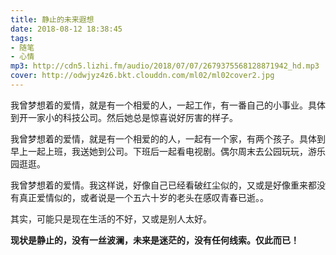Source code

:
 ```yaml
---
title: 静止的未来遐想
date: 2018-08-12 18:38:45
tags: 
- 随笔
- 心情
mp3: http://cdn5.lizhi.fm/audio/2018/07/07/2679375568128871942_hd.mp3
cover: http://odwjyz4z6.bkt.clouddn.com/ml02/ml02cover2.jpg
---
```

我曾梦想着的爱情，就是有一个相爱的人，一起工作，有一番自己的小事业。具体到开一家小的科技公司。然后她总是惊喜说好厉害的样子。

我曾梦想着的爱情，就是有一个相爱的的人，一起有一个家，有两个孩子。具体到早上一起上班，我送她到公司。下班后一起看电视剧。偶尔周末去公园玩玩，游乐园逛逛。

我曾梦想着的爱情。我这样说，好像自己已经看破红尘似的，又或是好像重来都没有真正爱情似的，或者说是一个五六十岁的老头在感叹青春已逝。。

其实，可能只是现在生活的不好，又或是别人太好。

**现状是静止的，没有一丝波澜，未来是迷茫的，没有任何线索。仅此而已！**
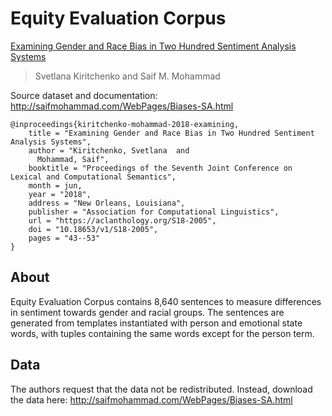 # Equity Evaluation Corpus

[Examining Gender and Race Bias in Two Hundred Sentiment Analysis Systems](https://aclanthology.org/S18-2005/)
>Svetlana Kiritchenko and Saif M. Mohammad

Source dataset and documentation: http://saifmohammad.com/WebPages/Biases-SA.html

```
@inproceedings{kiritchenko-mohammad-2018-examining,
    title = "Examining Gender and Race Bias in Two Hundred Sentiment Analysis Systems",
    author = "Kiritchenko, Svetlana  and
      Mohammad, Saif",
    booktitle = "Proceedings of the Seventh Joint Conference on Lexical and Computational Semantics",
    month = jun,
    year = "2018",
    address = "New Orleans, Louisiana",
    publisher = "Association for Computational Linguistics",
    url = "https://aclanthology.org/S18-2005",
    doi = "10.18653/v1/S18-2005",
    pages = "43--53"
}
```

## About

Equity Evaluation Corpus contains 8,640 sentences to measure differences in sentiment towards gender and racial groups. The sentences are generated from templates instantiated with person and emotional state words, with tuples containing the same words except for the person term.

## Data

The authors request that the data not be redistributed. Instead, download the data here: http://saifmohammad.com/WebPages/Biases-SA.html
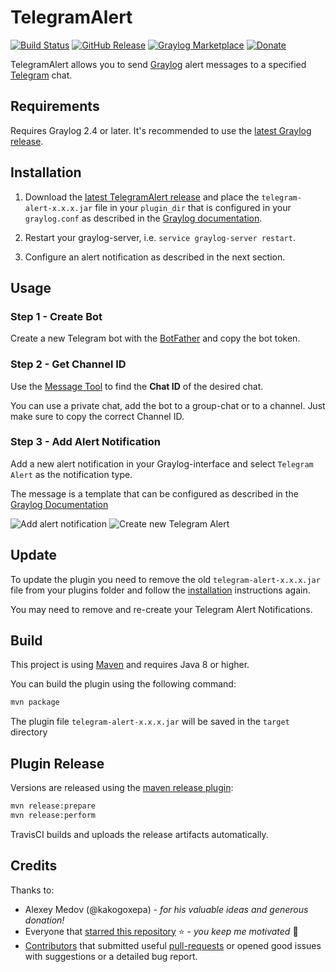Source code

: # TelegramAlert

[![Build Status](https://travis-ci.org/irgendwr/TelegramAlert.svg?branch=master)](https://travis-ci.org/irgendwr/TelegramAlert)
[![GitHub Release](https://img.shields.io/github/release/irgendwr/TelegramAlert.svg)](https://github.com/irgendwr/TelegramAlert/releases)
[![Graylog Marketplace](https://img.shields.io/badge/Graylog-Marketplace-blue.svg)](https://marketplace.graylog.org/addons/8a67cfdf-8c1c-4d17-87bf-db38e79015f1)
[![Donate](https://img.shields.io/badge/PayPal-Donate-blue.svg)](https://paypal.me/jonasboegle)

TelegramAlert allows you to send [Graylog](https://www.graylog.org) alert messages to a specified [Telegram](https://telegram.org) chat.

## Requirements

Requires Graylog 2.4 or later. It's recommended to use the [latest Graylog release](https://www.graylog.org/products/latestversion).

## Installation

1. Download the [latest TelegramAlert release](https://github.com/irgendwr/TelegramAlert/releases/latest)
and place the `telegram-alert-x.x.x.jar` file in your `plugin_dir` that is configured in your `graylog.conf`
as described in the [Graylog documentation](http://docs.graylog.org/en/latest/pages/plugins.html#installing-and-loading-plugins).

2. Restart your graylog-server, i.e. `service graylog-server restart`.

3. Configure an alert notification as described in the next section.

## Usage

### Step 1 - Create Bot

Create a new Telegram bot with the [BotFather](https://t.me/BotFather) and copy the bot token.

### Step 2 - Get Channel ID

Use the [Message Tool](https://irgendwr.github.io/TelegramAlert/message-tool) to find the **Chat ID** of the desired chat.

You can use a private chat, add the bot to a group-chat or to a channel. Just make sure to copy the correct Channel ID.

### Step 3 - Add Alert Notification

Add a new alert notification in your Graylog-interface and select `Telegram Alert` as the notification type.

The message is a template that can be configured as described in the [Graylog Documentation](http://docs.graylog.org/en/latest/pages/streams/alerts.html#email-alert-notification)

![Add alert notification](https://raw.githubusercontent.com/irgendwr/TelegramAlert/master/screenshots/add_alert_notification.png)
![Create new Telegram Alert](https://raw.githubusercontent.com/irgendwr/TelegramAlert/master/screenshots/new_telegram_alert.png)

## Update

To update the plugin you need to remove the old `telegram-alert-x.x.x.jar` file from your plugins folder and follow the [installation](#Installation) instructions again.

You may need to remove and re-create your Telegram Alert Notifications.

## Build

This project is using [Maven](https://maven.apache.org) and requires Java 8 or higher.

You can build the plugin using the following command:

```bash
mvn package
```

The plugin file `telegram-alert-x.x.x.jar` will be saved in the `target` directory

## Plugin Release

Versions are released using the [maven release plugin](https://maven.apache.org/maven-release/maven-release-plugin/):

```bash
mvn release:prepare
mvn release:perform
```

TravisCI builds and uploads the release artifacts automatically.

## Credits

Thanks to:

- Alexey Medov (@kakogoxepa) - *for his valuable ideas and generous donation!*
- Everyone that [starred this repository](https://github.com/irgendwr/TelegramAlert/stargazers) ⭐️ - *you keep me motivated* 🙂
- [Contributors](https://github.com/irgendwr/TelegramAlert/graphs/contributors) that submitted useful [pull-requests](https://github.com/irgendwr/TelegramAlert/pulls?utf8=%E2%9C%93&q=is%3Apr+is%3Aclosed+is%3Amerged) or opened good issues with suggestions or a detailed bug report.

#### ABOUT THIS TASK:
The lines to extract from the data above begin with the line containing "This project is" and end with the line containing "## Plugin Release". Extract them exactly, including both.

#### RESPONSE AREA:
This project is using [Maven](https://maven.apache.org) and requires Java 8 or higher.

You can build the plugin using the following command:

```bash
mvn package
```

The plugin file `telegram-alert-x.x.x.jar` will be saved in the `target` directory

## Plugin Release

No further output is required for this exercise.